How does the data below read from its first line through the line containing "an item is in"? Print those lines exactly.
*** Opening Material for this task ***
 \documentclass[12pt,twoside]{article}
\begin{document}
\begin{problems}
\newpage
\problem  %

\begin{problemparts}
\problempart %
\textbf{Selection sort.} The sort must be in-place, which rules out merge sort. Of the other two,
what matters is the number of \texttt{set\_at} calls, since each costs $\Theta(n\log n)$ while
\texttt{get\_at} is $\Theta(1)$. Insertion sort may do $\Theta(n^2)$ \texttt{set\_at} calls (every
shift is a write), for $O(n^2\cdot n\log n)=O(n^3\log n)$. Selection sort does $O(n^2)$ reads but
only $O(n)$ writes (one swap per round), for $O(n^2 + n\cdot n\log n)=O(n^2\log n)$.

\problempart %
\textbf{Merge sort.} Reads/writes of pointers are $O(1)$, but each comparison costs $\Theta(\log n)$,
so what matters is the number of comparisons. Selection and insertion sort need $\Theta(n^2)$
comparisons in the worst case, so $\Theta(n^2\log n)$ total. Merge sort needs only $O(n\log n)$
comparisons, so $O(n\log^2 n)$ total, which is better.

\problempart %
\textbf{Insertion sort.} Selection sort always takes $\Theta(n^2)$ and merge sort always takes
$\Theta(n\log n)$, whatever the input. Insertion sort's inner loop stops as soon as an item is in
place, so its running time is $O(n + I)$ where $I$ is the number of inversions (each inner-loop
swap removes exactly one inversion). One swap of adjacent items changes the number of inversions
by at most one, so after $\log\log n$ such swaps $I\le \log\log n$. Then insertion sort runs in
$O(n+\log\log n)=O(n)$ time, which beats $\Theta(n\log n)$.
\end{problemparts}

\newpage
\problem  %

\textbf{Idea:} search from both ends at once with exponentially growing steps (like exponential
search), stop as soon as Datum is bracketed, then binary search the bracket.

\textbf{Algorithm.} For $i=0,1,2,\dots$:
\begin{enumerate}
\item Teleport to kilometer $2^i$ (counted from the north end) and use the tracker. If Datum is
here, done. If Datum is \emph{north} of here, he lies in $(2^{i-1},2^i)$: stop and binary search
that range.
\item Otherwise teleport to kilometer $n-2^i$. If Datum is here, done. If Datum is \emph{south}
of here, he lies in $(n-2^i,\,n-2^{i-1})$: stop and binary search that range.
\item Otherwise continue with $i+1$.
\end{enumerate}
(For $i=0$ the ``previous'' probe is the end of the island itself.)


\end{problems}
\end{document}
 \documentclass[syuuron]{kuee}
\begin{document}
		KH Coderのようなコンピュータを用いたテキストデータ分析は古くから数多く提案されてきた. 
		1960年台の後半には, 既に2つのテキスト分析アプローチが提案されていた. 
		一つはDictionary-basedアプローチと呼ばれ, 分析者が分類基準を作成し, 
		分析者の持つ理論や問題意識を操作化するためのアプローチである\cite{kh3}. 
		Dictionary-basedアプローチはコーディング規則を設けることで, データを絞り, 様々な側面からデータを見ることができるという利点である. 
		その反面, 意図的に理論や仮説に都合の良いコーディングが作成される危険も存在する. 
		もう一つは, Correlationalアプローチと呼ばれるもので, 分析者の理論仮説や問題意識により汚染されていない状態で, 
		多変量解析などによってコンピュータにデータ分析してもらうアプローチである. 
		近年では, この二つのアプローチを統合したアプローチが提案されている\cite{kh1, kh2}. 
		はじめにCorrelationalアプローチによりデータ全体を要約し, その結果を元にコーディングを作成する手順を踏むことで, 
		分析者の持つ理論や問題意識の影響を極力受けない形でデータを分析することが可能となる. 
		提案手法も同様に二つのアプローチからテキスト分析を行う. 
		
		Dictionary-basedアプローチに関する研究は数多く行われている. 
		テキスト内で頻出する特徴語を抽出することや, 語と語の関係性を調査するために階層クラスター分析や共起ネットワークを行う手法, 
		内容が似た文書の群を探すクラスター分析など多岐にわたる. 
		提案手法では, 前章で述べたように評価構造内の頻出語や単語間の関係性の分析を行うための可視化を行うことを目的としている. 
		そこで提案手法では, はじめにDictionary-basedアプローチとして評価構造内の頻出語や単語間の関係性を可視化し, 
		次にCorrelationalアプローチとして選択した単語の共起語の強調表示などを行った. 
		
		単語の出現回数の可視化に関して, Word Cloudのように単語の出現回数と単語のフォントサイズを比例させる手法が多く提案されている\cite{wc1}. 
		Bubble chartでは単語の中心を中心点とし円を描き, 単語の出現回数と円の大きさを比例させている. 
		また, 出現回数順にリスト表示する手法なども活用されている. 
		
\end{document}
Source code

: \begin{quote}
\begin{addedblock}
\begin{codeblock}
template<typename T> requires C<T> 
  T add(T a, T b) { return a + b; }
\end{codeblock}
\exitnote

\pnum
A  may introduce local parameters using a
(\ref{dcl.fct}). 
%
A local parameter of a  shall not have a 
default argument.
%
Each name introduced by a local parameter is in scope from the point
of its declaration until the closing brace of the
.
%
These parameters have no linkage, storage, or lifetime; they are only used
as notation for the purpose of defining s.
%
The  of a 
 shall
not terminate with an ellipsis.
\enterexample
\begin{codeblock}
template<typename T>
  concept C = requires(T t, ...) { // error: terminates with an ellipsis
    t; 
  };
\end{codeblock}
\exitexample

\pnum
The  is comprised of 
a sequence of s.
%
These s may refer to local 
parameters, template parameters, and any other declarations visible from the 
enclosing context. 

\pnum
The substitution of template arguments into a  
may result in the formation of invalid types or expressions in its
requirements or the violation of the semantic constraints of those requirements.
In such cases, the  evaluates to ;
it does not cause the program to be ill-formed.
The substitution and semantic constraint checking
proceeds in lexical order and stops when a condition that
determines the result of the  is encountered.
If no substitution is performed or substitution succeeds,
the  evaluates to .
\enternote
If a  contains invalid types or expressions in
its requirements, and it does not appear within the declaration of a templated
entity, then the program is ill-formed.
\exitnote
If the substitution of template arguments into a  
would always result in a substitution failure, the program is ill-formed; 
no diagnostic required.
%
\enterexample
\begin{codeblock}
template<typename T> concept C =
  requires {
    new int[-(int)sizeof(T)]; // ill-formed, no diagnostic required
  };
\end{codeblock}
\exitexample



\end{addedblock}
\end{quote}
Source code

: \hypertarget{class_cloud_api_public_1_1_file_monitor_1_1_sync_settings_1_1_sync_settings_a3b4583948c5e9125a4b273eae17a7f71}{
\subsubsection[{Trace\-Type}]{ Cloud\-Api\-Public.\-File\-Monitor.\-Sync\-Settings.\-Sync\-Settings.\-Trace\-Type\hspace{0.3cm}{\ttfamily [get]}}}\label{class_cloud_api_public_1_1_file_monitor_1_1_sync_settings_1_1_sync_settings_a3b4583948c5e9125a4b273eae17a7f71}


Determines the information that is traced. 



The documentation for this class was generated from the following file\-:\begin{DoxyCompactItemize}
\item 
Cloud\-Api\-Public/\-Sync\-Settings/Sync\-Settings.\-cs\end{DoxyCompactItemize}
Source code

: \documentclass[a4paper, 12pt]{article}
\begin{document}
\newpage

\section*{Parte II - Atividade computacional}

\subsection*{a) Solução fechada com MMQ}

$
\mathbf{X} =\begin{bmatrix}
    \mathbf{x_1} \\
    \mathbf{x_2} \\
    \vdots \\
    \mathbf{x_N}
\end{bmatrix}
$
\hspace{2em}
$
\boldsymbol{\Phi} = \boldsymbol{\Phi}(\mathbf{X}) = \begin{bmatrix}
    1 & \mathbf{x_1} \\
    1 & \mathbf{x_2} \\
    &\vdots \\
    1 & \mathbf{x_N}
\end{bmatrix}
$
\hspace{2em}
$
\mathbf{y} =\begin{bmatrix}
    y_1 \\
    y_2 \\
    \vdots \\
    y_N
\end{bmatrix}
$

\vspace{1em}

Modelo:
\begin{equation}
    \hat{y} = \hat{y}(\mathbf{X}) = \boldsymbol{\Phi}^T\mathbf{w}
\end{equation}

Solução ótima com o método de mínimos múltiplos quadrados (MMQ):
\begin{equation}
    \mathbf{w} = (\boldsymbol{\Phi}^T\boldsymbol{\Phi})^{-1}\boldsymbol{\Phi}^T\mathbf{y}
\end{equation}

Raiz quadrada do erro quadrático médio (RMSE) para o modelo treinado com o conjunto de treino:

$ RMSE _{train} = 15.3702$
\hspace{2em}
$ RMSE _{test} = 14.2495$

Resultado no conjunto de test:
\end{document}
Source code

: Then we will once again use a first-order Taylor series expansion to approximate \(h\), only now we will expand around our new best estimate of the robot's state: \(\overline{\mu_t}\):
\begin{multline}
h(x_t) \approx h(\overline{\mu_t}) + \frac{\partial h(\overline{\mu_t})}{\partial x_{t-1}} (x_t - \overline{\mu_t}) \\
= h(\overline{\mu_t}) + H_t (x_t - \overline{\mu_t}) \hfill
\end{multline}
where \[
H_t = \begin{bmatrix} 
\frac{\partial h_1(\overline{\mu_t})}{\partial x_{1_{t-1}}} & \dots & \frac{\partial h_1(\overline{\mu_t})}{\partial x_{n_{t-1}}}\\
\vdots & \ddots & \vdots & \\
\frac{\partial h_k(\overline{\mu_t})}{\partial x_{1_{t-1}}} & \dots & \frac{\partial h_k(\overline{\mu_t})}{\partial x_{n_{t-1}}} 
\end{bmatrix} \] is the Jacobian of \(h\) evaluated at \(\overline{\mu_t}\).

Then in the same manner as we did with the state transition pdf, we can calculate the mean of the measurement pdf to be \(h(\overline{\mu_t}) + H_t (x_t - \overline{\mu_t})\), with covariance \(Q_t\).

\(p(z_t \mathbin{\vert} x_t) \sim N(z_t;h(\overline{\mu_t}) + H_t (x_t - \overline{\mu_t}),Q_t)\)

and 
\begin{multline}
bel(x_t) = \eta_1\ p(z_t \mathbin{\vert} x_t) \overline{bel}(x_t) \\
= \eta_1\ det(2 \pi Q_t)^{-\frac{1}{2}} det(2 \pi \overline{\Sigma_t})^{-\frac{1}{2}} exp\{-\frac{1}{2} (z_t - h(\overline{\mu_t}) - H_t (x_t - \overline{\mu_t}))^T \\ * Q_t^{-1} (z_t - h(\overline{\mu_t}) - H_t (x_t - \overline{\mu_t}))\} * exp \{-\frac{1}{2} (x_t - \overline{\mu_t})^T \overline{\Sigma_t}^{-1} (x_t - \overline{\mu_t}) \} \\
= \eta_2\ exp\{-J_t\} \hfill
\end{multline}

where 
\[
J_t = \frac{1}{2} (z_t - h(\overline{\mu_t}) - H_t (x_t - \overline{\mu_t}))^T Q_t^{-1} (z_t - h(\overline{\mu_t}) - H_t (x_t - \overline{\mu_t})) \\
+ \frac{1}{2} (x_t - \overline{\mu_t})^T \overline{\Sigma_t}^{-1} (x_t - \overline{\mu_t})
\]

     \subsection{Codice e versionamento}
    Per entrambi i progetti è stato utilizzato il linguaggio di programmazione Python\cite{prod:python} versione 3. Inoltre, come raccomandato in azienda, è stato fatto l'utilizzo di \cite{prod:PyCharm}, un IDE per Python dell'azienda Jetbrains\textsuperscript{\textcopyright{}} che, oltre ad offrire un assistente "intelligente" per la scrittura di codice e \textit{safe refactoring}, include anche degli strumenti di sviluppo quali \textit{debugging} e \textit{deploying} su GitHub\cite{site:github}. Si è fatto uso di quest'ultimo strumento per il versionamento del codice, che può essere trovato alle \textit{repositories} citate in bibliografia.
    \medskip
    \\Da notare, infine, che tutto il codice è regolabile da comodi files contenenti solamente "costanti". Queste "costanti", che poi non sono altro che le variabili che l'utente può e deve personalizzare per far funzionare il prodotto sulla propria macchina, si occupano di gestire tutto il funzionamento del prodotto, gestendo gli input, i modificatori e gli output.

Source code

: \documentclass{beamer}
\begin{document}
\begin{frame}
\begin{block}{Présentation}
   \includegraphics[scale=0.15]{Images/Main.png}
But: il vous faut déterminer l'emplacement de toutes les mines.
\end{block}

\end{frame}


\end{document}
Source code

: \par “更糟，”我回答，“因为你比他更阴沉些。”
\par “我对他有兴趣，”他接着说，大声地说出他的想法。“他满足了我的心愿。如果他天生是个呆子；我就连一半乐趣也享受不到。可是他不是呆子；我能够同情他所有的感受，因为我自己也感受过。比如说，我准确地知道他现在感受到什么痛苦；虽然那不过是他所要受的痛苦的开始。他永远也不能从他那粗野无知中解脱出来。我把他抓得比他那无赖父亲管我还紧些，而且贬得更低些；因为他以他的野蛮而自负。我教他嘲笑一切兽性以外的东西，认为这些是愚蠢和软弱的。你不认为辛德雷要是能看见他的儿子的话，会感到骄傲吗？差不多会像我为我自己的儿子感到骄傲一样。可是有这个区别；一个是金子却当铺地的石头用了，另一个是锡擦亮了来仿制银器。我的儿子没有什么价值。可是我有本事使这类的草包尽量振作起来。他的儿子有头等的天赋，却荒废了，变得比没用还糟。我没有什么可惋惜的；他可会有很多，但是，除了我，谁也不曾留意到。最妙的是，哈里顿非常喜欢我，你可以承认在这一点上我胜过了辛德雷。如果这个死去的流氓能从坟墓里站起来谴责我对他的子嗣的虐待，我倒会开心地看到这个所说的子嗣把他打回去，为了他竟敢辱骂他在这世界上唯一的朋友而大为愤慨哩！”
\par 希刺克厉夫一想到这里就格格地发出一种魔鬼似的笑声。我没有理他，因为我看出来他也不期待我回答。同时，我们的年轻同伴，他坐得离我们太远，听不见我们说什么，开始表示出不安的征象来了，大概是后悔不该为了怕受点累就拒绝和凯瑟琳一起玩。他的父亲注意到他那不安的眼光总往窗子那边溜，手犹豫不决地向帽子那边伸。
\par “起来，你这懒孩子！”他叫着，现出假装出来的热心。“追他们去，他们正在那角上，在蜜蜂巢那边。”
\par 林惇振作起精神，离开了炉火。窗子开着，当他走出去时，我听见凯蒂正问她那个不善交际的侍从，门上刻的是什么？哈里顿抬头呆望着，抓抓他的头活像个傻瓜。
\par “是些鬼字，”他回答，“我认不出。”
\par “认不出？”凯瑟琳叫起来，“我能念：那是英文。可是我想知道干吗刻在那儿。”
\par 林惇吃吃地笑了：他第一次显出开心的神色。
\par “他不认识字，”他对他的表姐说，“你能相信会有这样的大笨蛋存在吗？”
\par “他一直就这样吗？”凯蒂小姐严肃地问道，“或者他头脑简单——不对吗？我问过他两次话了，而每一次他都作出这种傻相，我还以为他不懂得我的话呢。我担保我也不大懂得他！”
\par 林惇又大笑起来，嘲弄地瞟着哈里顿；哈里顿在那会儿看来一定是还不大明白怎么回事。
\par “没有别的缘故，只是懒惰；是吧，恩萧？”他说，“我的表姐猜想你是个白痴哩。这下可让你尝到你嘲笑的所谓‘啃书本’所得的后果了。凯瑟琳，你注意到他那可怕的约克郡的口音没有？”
*** Closing Material for this task ***
### Response box
 \documentclass[12pt,twoside]{article}
\begin{document}
\begin{problems}
\newpage
\problem  %

\begin{problemparts}
\problempart %
\textbf{Selection sort.} The sort must be in-place, which rules out merge sort. Of the other two,
what matters is the number of \texttt{set\_at} calls, since each costs $\Theta(n\log n)$ while
\texttt{get\_at} is $\Theta(1)$. Insertion sort may do $\Theta(n^2)$ \texttt{set\_at} calls (every
shift is a write), for $O(n^2\cdot n\log n)=O(n^3\log n)$. Selection sort does $O(n^2)$ reads but
only $O(n)$ writes (one swap per round), for $O(n^2 + n\cdot n\log n)=O(n^2\log n)$.

\problempart %
\textbf{Merge sort.} Reads/writes of pointers are $O(1)$, but each comparison costs $\Theta(\log n)$,
so what matters is the number of comparisons. Selection and insertion sort need $\Theta(n^2)$
comparisons in the worst case, so $\Theta(n^2\log n)$ total. Merge sort needs only $O(n\log n)$
comparisons, so $O(n\log^2 n)$ total, which is better.

\problempart %
\textbf{Insertion sort.} Selection sort always takes $\Theta(n^2)$ and merge sort always takes
$\Theta(n\log n)$, whatever the input. Insertion sort's inner loop stops as soon as an item is in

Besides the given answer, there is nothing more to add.